START EXTRACTED DATA

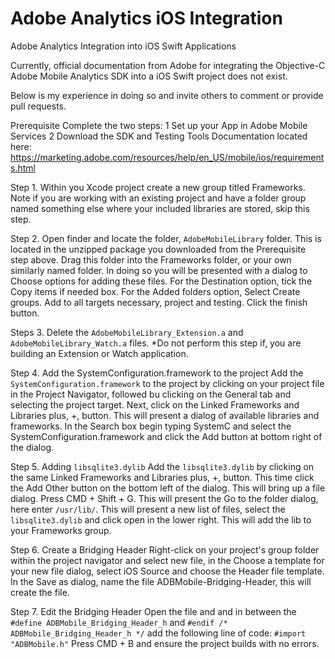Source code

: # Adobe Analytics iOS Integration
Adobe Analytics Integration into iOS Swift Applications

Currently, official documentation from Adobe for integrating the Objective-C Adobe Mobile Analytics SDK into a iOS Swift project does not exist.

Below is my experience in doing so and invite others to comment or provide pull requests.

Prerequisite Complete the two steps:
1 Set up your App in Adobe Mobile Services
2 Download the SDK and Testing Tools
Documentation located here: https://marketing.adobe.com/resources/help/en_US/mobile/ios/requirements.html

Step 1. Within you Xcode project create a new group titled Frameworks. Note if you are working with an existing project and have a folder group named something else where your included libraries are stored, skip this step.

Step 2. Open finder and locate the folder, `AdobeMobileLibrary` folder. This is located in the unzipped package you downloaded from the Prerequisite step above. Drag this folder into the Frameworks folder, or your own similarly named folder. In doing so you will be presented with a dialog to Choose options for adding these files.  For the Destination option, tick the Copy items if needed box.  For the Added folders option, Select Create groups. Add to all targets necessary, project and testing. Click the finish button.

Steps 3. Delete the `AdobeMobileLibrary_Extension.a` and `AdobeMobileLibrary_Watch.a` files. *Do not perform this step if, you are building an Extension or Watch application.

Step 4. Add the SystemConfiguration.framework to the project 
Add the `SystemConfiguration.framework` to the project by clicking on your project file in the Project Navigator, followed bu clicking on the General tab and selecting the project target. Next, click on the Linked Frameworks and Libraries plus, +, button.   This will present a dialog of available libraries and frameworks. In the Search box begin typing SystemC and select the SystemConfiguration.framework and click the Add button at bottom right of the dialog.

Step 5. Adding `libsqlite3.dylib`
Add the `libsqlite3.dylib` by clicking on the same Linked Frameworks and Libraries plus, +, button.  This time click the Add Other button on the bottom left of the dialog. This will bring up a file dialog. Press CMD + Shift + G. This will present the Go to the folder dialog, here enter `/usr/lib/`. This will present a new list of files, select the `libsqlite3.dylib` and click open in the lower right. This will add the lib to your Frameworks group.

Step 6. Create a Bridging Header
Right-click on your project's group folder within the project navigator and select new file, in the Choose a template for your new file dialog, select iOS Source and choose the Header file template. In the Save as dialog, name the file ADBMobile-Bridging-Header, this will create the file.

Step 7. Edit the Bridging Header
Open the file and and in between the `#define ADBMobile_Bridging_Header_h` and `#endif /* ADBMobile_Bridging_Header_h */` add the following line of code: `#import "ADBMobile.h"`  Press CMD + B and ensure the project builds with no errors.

END EXTRACTED DATA

▶ [ACTION ITEM]
Every line from the line containing "your Frameworks group." through the line containing "Step 6. Create a Bridging Header" in the records above must be retyped exactly. Leave out the rest.

▶ [RESPONSE]
Add the `libsqlite3.dylib` by clicking on the same Linked Frameworks and Libraries plus, +, button.  This time click the Add Other button on the bottom left of the dialog. This will bring up a file dialog. Press CMD + Shift + G. This will present the Go to the folder dialog, here enter `/usr/lib/`. This will present a new list of files, select the `libsqlite3.dylib` and click open in the lower right. This will add the lib to your Frameworks group.

Step 6. Create a Bridging Header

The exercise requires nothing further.